Imaginons un quartier dont certains immeubles sont munis de piles à gaz pour leur chauffage et celui d'immeubles voisins; un réseau local à courant continu connecte directement les piles; un convertisseur électronique commun associe l'interface avec le réseau électrique général. Un poste de contrôle local est relié au plus proche bureau de conduite. Le lecteur pourra, à titre de réflexion prospective se poser les questions suivantes: à qui appartiennent les piles, le réseau local à courant continu, le convertisseur, les réseaux de chaleur? Qui les gère et comment ? Qui vend la chaleur, le courant continu (pour applications électroniques par exemple)? Qui gère le contrôle local ? Plusieurs réponses sont possibles mais EDF peut ambitionner de tenir sa place dans chaque cas et d'y apporter son expérience de service public.
Dans ce sens, les piles pourraient devenir, au siècle prochain, un des moyens d'une politique de partenariat avec les collectivités locales. Dans la mesure où celles-ci affichent une volonté de faire de la construction d'une politique énergétique locale un instrument de développement territorial, certaines voudront à n'en pas douter inscrire leur action, non plus seulement dans le domaine de l'énergie à courte portée qu'est la chaleur, mais aussi dans celui de l'énergie à plus longue portée et plus forte valeur ajoutée qu'est l'électricité.
Conclusion provisoire en avenir incertain
Il n'est pas certain que les piles à combustible tiennent entièrement
leurs promesses - elles se heurteront en tout cas à la forte concurrence
des moteurs et turbines divers qui progressent, eux aussi - et qu'elles
ne comportent aucun risque pour le distributeur qu'est EDF, surtout si
leur introduction avait lieu sans un minimum de cohérence. Mais
les bienfaits d'une réflexion élargie sur le rôle que
de telles sources pourraient jouer dans les réseaux de distribution
ou en dehors, sur les services nouveaux associés et les attentes
de la clientèle et des partenaires locaux ne fait guère de
doute. Il s'agit de préparer l'avenir en devenant «accoucheurs»

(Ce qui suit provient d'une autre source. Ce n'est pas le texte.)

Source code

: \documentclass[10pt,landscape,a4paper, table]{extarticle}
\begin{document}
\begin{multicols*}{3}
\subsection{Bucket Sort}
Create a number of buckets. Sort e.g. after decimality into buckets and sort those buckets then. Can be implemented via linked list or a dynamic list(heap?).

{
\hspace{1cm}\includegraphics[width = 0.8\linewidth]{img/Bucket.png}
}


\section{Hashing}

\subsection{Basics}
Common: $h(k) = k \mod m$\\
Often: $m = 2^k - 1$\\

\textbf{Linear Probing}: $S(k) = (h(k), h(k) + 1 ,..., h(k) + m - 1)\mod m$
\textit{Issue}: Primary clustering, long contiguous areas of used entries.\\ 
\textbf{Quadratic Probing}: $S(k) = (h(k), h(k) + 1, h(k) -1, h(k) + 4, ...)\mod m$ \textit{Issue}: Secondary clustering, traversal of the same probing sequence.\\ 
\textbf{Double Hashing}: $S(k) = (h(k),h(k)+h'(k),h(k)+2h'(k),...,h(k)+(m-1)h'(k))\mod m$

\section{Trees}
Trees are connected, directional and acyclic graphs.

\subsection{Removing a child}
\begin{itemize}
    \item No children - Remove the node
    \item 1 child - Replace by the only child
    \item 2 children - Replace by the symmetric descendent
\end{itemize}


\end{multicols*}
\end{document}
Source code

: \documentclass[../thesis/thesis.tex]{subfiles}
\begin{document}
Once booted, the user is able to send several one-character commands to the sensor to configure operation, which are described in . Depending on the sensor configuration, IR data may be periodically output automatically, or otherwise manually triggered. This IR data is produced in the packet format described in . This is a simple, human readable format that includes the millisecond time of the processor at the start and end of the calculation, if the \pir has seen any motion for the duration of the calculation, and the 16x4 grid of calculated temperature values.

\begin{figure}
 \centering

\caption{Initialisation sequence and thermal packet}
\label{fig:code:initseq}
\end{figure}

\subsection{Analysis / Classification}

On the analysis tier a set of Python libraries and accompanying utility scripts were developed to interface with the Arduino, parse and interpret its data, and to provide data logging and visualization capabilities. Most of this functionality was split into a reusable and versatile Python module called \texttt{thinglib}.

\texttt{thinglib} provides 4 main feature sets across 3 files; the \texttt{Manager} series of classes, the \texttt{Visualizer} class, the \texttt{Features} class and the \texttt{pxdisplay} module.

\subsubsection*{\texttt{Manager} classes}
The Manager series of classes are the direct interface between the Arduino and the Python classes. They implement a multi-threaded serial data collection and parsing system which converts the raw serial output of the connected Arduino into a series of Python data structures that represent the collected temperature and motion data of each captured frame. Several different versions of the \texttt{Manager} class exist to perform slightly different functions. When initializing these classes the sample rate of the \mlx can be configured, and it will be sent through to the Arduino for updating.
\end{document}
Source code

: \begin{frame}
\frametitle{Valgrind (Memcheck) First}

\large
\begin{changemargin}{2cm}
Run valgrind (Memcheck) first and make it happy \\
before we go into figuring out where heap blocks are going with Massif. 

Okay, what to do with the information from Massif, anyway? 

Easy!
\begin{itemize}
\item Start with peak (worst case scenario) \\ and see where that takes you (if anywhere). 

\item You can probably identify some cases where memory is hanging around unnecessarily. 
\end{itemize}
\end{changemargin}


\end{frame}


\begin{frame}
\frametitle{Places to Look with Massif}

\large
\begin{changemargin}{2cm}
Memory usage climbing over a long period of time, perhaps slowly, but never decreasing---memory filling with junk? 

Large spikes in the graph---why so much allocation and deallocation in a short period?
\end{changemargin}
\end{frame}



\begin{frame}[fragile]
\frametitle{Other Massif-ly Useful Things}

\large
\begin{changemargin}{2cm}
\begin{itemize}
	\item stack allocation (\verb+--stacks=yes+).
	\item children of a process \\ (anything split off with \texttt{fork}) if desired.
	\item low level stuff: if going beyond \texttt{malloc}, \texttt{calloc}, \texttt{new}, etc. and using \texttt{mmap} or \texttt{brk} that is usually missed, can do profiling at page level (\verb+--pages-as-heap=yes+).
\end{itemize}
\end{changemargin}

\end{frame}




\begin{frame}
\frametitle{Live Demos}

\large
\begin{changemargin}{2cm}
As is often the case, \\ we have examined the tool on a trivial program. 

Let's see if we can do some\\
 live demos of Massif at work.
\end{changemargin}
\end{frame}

de systèmes électriques nouveaux et en travaillant à
les rendre compatibles entre eux et avec les missions de service public.
L'adéquation du service global fera de plus en plus partie du cahier des charges. Et le besoin d'électricité sera peut-être moins uniforme: à l'avenir il faudra assurer des dessertes locales à fréquence variable, à qualité de tension adaptée.. .A condition d'anticiper, les piles peuvent devenir un outil fécond d'élargissement des métiers et services d'EDF autour de son produit principal.
Au fond de la jarre de Pandore, Prométhée, le pré-voyant,
avait placé une autre boîte; elle contenait l'espérance.